TEMPO.CO, Jakarta - Pengungsi muslim Rohingya di Bangladesh, Selasa, 3 Oktober 2017, mengatakan bahwa mereka ragu atas keselamatannya bila kembali ke Myanmar, meskipun pemerintah menyatakan memberikan jaminan kepada mereka.
Lebih dari setengah juta Rohingya kabur dari Myanmar guna menyelamatkan diri dari kejaran militer di negara bagian Rakhine menyusul kerusuhan 25 Agustus 2017.
Baca: Bangladesh Kembalikan 500 Ribu Pengungsi Rohingya ke Myanmar
Menurut PBB, sejak itu Myanmar melancarkan operasi pembersihan etnis terhadap kaum minoritas muslim Rohingya. PBB menyebut, akibat kerusuhan tersebut lebih dari 400 orang tewas dan satu juta lainnya mengungsi.
Namun tuduhan PBB mengenai pembersihan etnis dibantah Myanmar. Negeri itu berdalih bahwa apa yang dilakukan oleh militer tersebut sebagai upaya menghadapi perlawanan militan Rohignya, kelompok yang disebut sebagai kaum teroris, lantaran menyerang pos pasukan keamanan.
"Kami akan memverifikasi siapa saja yang boleh kembali kembali ke Myanmar sesuai dengan kesepakatan bersama Bangladesh yang diteken pada 1993," bunyi pernyataan Myanmar.

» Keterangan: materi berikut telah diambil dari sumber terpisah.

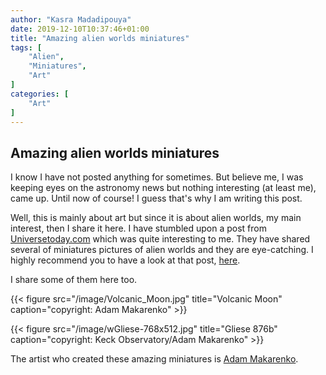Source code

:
 ```yaml
---
author: "Kasra Madadipouya"
date: 2019-12-10T10:37:46+01:00
title: "Amazing alien worlds miniatures"
tags: [
    "Alien",
    "Miniatures",
    "Art"
]
categories: [
    "Art"
]
---
```


## Amazing alien worlds miniatures 

I know I have not posted anything for sometimes. But believe me, I was keeping eyes on the astronomy news but nothing interesting (at least me), came up. Until now of course! I guess that's why I am writing this post.

Well, this is mainly about art but since it is about alien worlds, my main interest, then I share it here. I have stumbled upon a post from [Universetoday.com](https://www.universetoday.com/) which was quite interesting to me. They have shared several of miniatures pictures of alien worlds and they are eye-catching. I highly recommend you to have a look at that post, [here](https://www.universetoday.com/144308/these-incredible-images-of-alien-worlds-are-actually-miniatures/). 

I share some of them here too.


{{< figure src="/image/Volcanic_Moon.jpg" title="Volcanic Moon" caption="copyright: Adam Makarenko" >}}

{{< figure src="/image/wGliese-768x512.jpg" title="Gliese 876b" caption="copyright: Keck Observatory/Adam Makarenko" >}}

The artist who created these amazing miniatures is [Adam Makarenko](http://www.adammakarenko.com/).
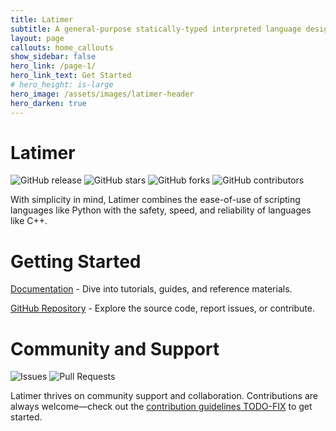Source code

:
 ```yaml
---
title: Latimer
subtitle: A general-purpose statically-typed interpreted language designed for efficiency, safety, and developer productivity.
layout: page
callouts: home_callouts
show_sidebar: false
hero_link: /page-1/
hero_link_text: Get Started
# hero_height: is-large
hero_image: /assets/images/latimer-header
hero_darken: true
---
```


# Latimer

![GitHub release](https://img.shields.io/github/v/release/latimer-lang/latimer)
![GitHub stars](https://img.shields.io/github/stars/latimer-lang/latimer?style=social)
![GitHub forks](https://img.shields.io/github/forks/latimer-lang/latimer?style=social)
![GitHub contributors](https://img.shields.io/github/contributors/latimer-lang/latimer)

With simplicity in mind, Latimer combines the ease-of-use of scripting languages like Python with the safety, speed, and reliability of languages like C++.

# Getting Started

[Documentation](https://www.latimer-lang.org/docs/) - Dive into tutorials, guides, and reference materials.

[GitHub Repository](https://github.com/latimer-lang/latimer) - Explore the source code, report issues, or contribute.

# Community and Support

![Issues](https://img.shields.io/github/issues/latimer-lang/latimer)
![Pull Requests](https://img.shields.io/github/issues-pr/latimer-lang/latimer)

Latimer thrives on community support and collaboration. Contributions are always welcome—check out the [contribution guidelines TODO-FIX](https://github.com/latimer-lang/latimer) to get started.
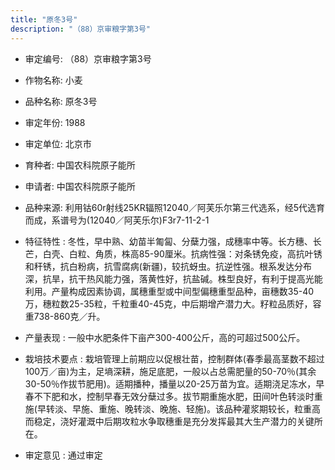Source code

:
 ```yaml
---
title: "原冬3号"
description: "（88）京审粮字第3号"
---
```

* 审定编号:  （88）京审粮字第3号

*  作物名称:  小麦

*  品种名称:  原冬3号

*  审定年份:  1988

*  审定单位:  北京市

* 育种者:  中国农科院原子能所

*  申请者:  中国农科院原子能所

*  品种来源:  利用钴60r射线25KR辐照12040／阿芙乐尔第三代选系，经5代选育而成，系谱号为(12040／阿芙乐尔)F3r7-11-2-1

*  特征特性 : 
冬性，早中熟、幼苗半匍匐、分蘖力强，成穗率中等。长方穗、长芒，白壳、白粒、角质，株高85-90厘米。抗病性强：对条锈免疫，高抗叶锈和秆锈，抗白粉病，抗雪腐病(新疆)，较抗蚜虫。抗逆性强。根系发达分布深，抗旱，抗干热风能力强，落黄性好，抗盐碱。株型良好，有利于提高光能利用。产量构成因素协调，属穗重型或中间型偏穗重型品种，亩穗数35-40万，穗粒数25-35粒，千粒重40-45克，中后期增产潜力大。籽粒品质好，容重738-860克／升。
 
*  产量表现 : 
一般中水肥条件下亩产300-400公斤，高的可超过500公斤。

*  栽培技术要点 : 
栽培管理上前期应以促根壮苗，控制群体(春季最高茎数不超过100万／亩)为主，足墒深耕，施足底肥，一般以占总需肥量的50-70％(其余30-50％作拔节肥用)。适期播种，播量以20-25万苗为宜。适期浇足冻水，早春不下肥和水，控制早春无效分蘖过多。拔节期重施水肥，田间叶色转淡时重施(早转淡、早施、重施、晚转淡、晚施、轻施)。该品种灌浆期较长，粒重高而稳定，浇好灌溉中后期攻粒水争取穗重是充分发挥最其大生产潜力的关键所在。

*  审定意见 : 
通过审定
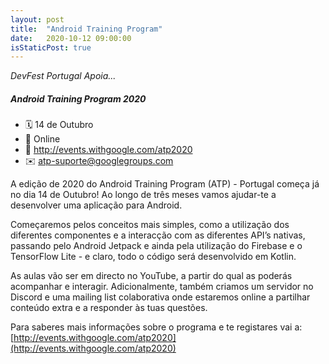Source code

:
 ```yaml
---
layout: post
title:  "Android Training Program"
date:   2020-10-12 09:00:00
isStaticPost: true
---
```


*DevFest Portugal Apoia...*

##### Android Training Program 2020

- 🗓 14 de Outubro
- 📍 Online
- 🔗 http://events.withgoogle.com/atp2020
- ✉️ atp-suporte@googlegroups.com

A edição de 2020 do Android Training Program (ATP) - Portugal começa já no dia 14 de Outubro! Ao longo de três meses vamos ajudar-te a desenvolver uma aplicação para Android. 

Começaremos pelos conceitos mais simples, como a utilização dos diferentes componentes e a interacção com as diferentes API’s nativas, passando pelo Android Jetpack e ainda pela utilização do Firebase e o TensorFlow Lite - e claro, todo o código será desenvolvido em Kotlin.

As aulas vão ser em directo no YouTube, a partir do qual as poderás acompanhar e interagir. Adicionalmente, também criamos um servidor no Discord e uma mailing list colaborativa onde estaremos online a partilhar conteúdo extra e a responder às tuas questões. 

Para saberes mais informações sobre o programa e te registares vai a:
[http://events.withgoogle.com/atp2020](http://events.withgoogle.com/atp2020)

Baca: Pemulangan Pengungsi Rohingya ke Myanmar Tanpa Libatkan PBB
Bangladesh dan Myanmar, Senin, 2 Oktober 2017, sepakat bekerja sama mengembalikan kembali para pengungsi ke Myamnar namun kesepakatan tersebut diminta oleh pemerintah Myanmar selaras dengan perjanjian 1993.
Banyak pengungsi mencemoh sikap Myanmar.
"Semua yang kami miliki dibakar oleh aparat keamanan Myanmar. Bahkan manusia juga dibakar mereka," kata seorang pengungsi yang menyebut dirinya bernama Abdullah, seraya menolak persayaratan harus memiliki dokumen agar bisa tinggal di Myanmar.